I've "softening of cartilage around the knee-cap" (Chondromalacia Patellae) in both knees.

I can pretty much do everything, but there's strong pain post-workout.

It's probably because of too much impact on depth jumps and downhill running..because I'm definitely not overweight or out of shape (age 17).

So, doctor didn't really help...My question, can I still power train, even though it hurts afterwards?
And, how do I know what's too much impact on DJ's, hill running, jump squats etc if there's no pain to stop me while I'm doing them?

Those exercises really boost my jump and speed. I'd hate to give them up...

Thanks!!


#2

http://veggie.org/run/chondromalacia/

http://www.orthoseek.com/articles/chondromp.html

From this I gather you need to take about 6 weeks off and focus on more low impact lower body training.

It won't kill you to take a bit of time off and once the pain goes away you can come back strong.


#3

I have the same problem.

Swimming will help. I practice Wing Tsun and it is a problem, even though we don't have a deep stance.

I want to start power-training but afraid to do so. The exercises on the above (very usefull) links surely won't help for this.

Any more suggestions?


#4

It's quite a dilemma.

I warm up, and poof, problem's gone for several hours (basketball aor basketball training, in my case).
Then I feel some pain at home...Can still walk but hardly run. Next day it's better.

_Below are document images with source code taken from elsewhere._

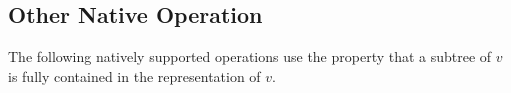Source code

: \begin{algorithm}
\begin{algorithmic}
	\State {}
\EndFunction
\end{algorithmic}
\end{algorithm}

\begin{algorithm}
\begin{algorithmic}
	\State {}
\EndFunction
\end{algorithmic}
\end{algorithm}

\begin{algorithm}
\begin{algorithmic}
	\State {}
\EndFunction
\end{algorithmic}
\end{algorithm}

\begin{algorithm}
\begin{algorithmic}
	\State {}
\EndFunction
\end{algorithmic}
\end{algorithm}

\subsection{Other Native Operation}\label{ss:bp-other}

The following natively supported operations use the property that a subtree of $v$ is fully contained in the representation of $v$.

\begin{algorithm}
\begin{algorithmic}
	\State {}
\EndFunction
\end{algorithmic}
\end{algorithm}

\begin{algorithm}
\begin{algorithmic}
	\State {}
\EndFunction
\end{algorithmic}
\end{algorithm}

\begin{algorithm}
\begin{algorithmic}
	\State {}
\EndFunction
\end{algorithmic}
\end{algorithm}


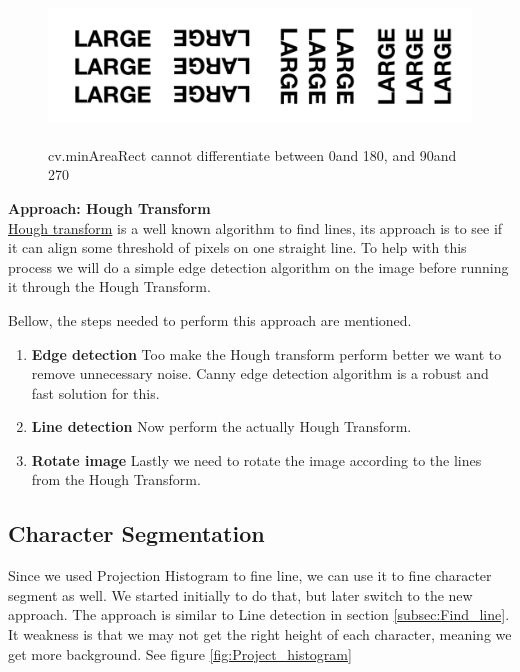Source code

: \documentclass[Report.tex]{subfiles}
\begin{document}
\begin{flushleft}
    \begin{figure}[H]
      \centering
      \includegraphics[height=4cm]{res/4angle_rot.png}
      \caption{cv.minAreaRect cannot differentiate between 0\textdegree and 180\textdegree, and 90\textdegree and 270\textdegree}
      \label{fig:4angle_rot}
    \end{figure}

\end{flushleft}


\begin{flushleft}
  \textbf{Approach: Hough Transform} \\
  \href{https://en.wikipedia.org/wiki/Hough_transform}{Hough transform} is a well known algorithm to find lines, its approach is to see if it can align some threshold of pixels on one straight line. To help with this process we will do a simple edge detection algorithm on the image before running it through the Hough Transform. \par Bellow, the steps needed to perform this approach are mentioned.

  \begin{enumerate}
    \item \textbf{Edge detection}
    Too make the Hough transform perform better we want to remove unnecessary noise. Canny edge detection algorithm is a robust and fast solution for this.
    \item \textbf{Line detection}
    Now perform the actually Hough Transform.
    \item \textbf{Rotate image}
    Lastly we need to rotate the image according to the lines from the Hough Transform.
  \end{enumerate}
\end{flushleft}

\subsection{Character Segmentation}
Since we used Projection Histogram to fine line, we can use it to fine character segment as well. We started initially to do that, but later switch to the new approach. The approach is similar to Line detection in section \ref{subsec:Find_line}. It weakness is that we may not get the right height of each character, meaning we get more background. See figure \ref{fig:Project_histogram}
\end{document}
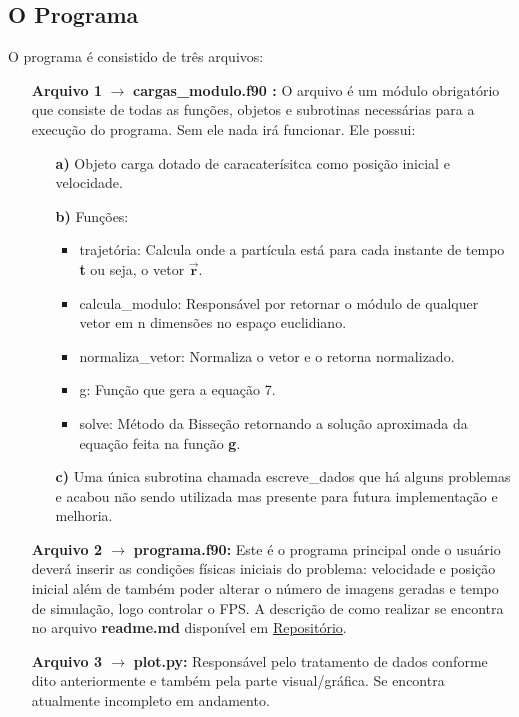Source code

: \documentclass{article}
\begin{document}
\subsection{O Programa}
O programa é consistido de três arquivos:
\begin{itemize}
    \item[\textbf{Arquivo 1} $\xrightarrow{}$] \textbf{cargas\_modulo.f90 :}
    O arquivo é um módulo obrigatório que consiste de todas as funções, objetos e subrotinas necessárias para a execução do programa. Sem ele nada irá funcionar. Ele possui:
    \begin{itemize}
        \item[\textbf{a)}] Objeto carga dotado de caracaterísitca como posição inicial e velocidade.
        \item[\textbf{b)}] Funções:
        \begin{itemize}
            \item trajetória: Calcula onde a partícula está para cada instante de tempo \textbf{t} ou seja, o vetor $\vec{\textbf{r}}$.
            \item calcula\_modulo: Responsável por retornar o módulo de qualquer vetor em n dimensões no espaço euclidiano.
            \item normaliza\_vetor: Normaliza o vetor e o retorna normalizado.
            \item g: Função que gera a equação 7.
            \item solve: Método da Bisseção retornando a solução aproximada da equação feita na função \textbf{g}.   
        \end{itemize}
        \item[\textbf{c)}] Uma única subrotina chamada escreve\_dados que há alguns problemas e acabou não sendo utilizada mas presente para futura implementação e melhoria.
    \end{itemize}
    \item[\textbf{Arquivo 2 $\xrightarrow{}$}] \textbf{programa.f90:} Este é o programa principal onde o usuário deverá inserir as condições físicas iniciais do problema: velocidade e posição inicial além de também poder alterar o número de imagens geradas e tempo de simulação, logo controlar o FPS. A descrição de como realizar se encontra no arquivo \textbf{readme.md} disponível em \href{https://github.com/Kiberan/Projeto_Final_Fis492}{Repositório}.
    \item[\textbf{Arquivo 3 $\xrightarrow{}$}] \textbf{plot.py:} Responsável pelo tratamento de dados conforme dito anteriormente e também pela parte visual/gráfica. Se encontra atualmente incompleto em andamento.
\end{itemize}
\newpage
\end{document}
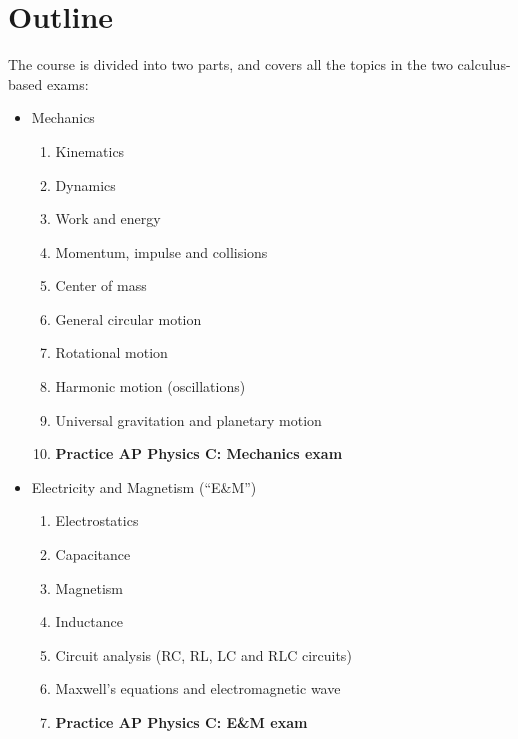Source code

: \documentclass{../../oss-handout}
\begin{document}
\section*{Outline}
The course is divided into two parts, and covers all the topics in the two
calculus-based exams:
\begin{itemize}[nosep]
\item Mechanics
  \begin{enumerate}[nosep]
  \item Kinematics
  \item Dynamics
  \item Work and energy
  \item Momentum, impulse and collisions
  \item Center of mass
  \item General circular motion
  \item Rotational motion
  \item Harmonic motion (oscillations)
  \item Universal gravitation and planetary motion
  \item\textbf{Practice AP Physics C: Mechanics exam}
  \end{enumerate}
\item Electricity and Magnetism (``E\&M'')
  \begin{enumerate}[noitemsep,topsep=0pt,resume]
  \item Electrostatics
  \item Capacitance
  \item Magnetism
  \item Inductance
  \item Circuit analysis (RC, RL, LC and RLC circuits)
  \item Maxwell's equations and electromagnetic wave
  \item\textbf{Practice AP Physics C: E\&M exam}
  \end{enumerate}
\end{itemize}
\end{document}
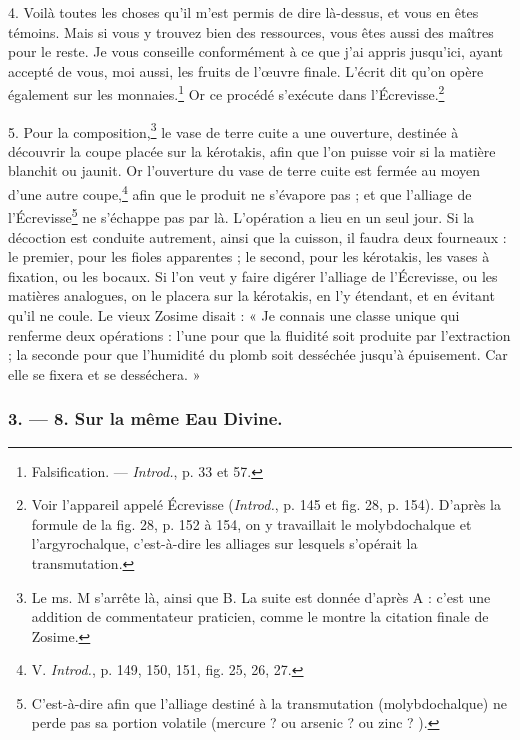 \documentclass[landscape, a4paper, 11pt, oneside, polutonikogreek, french]{article}
\begin{document}
4. Voilà toutes les choses qu'il m'est permis de dire là-dessus, et vous en êtes témoins. Mais si vous y trouvez bien des ressources, vous êtes aussi des maîtres pour le reste. Je vous conseille conformément à ce que j'ai appris jusqu'ici, ayant accepté de vous, moi aussi, les fruits de l'œuvre finale. L'écrit dit qu'on opère également sur les monnaies.\footnote{Falsification. --- \emph{Introd.}, p. 33 et 57.} Or ce procédé s'exécute dans l'Écrevisse.\footnote{Voir l'appareil appelé Écrevisse (\emph{Introd.}, p. 145 et fig. 28, p. 154). D'après la formule de la fig. 28, p. 152 à 154, on y travaillait le molybdochalque et l'argyrochalque, c'est-à-dire les alliages sur lesquels s'opérait la transmutation.}

5. Pour la composition,\footnote{Le ms. M s'arrête là, ainsi que B. La suite est donnée d'après A : c'est une addition de commentateur praticien, comme le montre la citation finale de Zosime.} le vase de terre cuite a une ouverture, destinée à découvrir la coupe placée sur la kérotakis, afin que l'on puisse voir si la matière blanchit ou jaunit. Or l'ouverture du vase de terre cuite est fermée au moyen d'une autre coupe,\footnote{V. \emph{Introd.}, p. 149, 150, 151, fig. 25, 26, 27.} afin que le produit ne s'évapore pas ; et que l'alliage de l'Écrevisse\footnote{C'est-à-dire afin que l'alliage destiné à la transmutation (molybdochalque) ne perde pas sa portion volatile (mercure ? ou arsenic ? ou zinc ? ).} ne s'échappe pas par là. L'opération a lieu en un seul jour. Si la décoction est conduite autrement, ainsi que la cuisson, il faudra deux fourneaux : le premier, pour les fioles apparentes ; le second, pour les kérotakis, les vases à fixation, ou les bocaux. Si l'on veut y faire digérer l'alliage de l'Écrevisse, ou les matières analogues, on le placera sur la kérotakis, en l'y étendant, et en évitant qu'il ne coule. Le vieux Zosime disait : « Je connais une classe unique qui renferme deux opérations : l'une pour que la fluidité soit produite par l'extraction ; la seconde pour que l'humidité du plomb soit desséchée jusqu'à épuisement. Car elle se fixera et se desséchera. »

\bigskip
\centerline{\EightStarTaper}
\centerline{\EightStarTaper\EightStarTaper}
\bigskip

\subsubsection{3. --- 8. Sur la même Eau Divine.}
\end{document}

So, I'm not giving up ANYTHING, including power training. So what's the problem? Well, it's known not to mess with knee pain...right?

kLee - my Doc says I can keep training, it might go and might not. Rest will probably take care of it, but it'll probably come back easily...

It's very tempting to do those "shocking" exercises, because like I said I'm seriously seeing gains. Only problem, they apparantly shock the knees as well...You could always go easier, like lighter weight, lower box, less-steep hill...but then gains come slowwwwwww(er) :frowning:


#5

Is it only this type of training that bothers your knees? If you can still train your legs, then I would say take some time off of those other types of exercises and really strengthen your legs, it will help a lot with knee pain. I'm not a physical therapist by any means, but my experience has been that if you keep doing an exercise that causes joint pain you'll end up seriously aggrivating it.


#6

Adi Foyle,

How was the diagnosis made?

Other than the training, did the doc say anything else may be contributing to the problem?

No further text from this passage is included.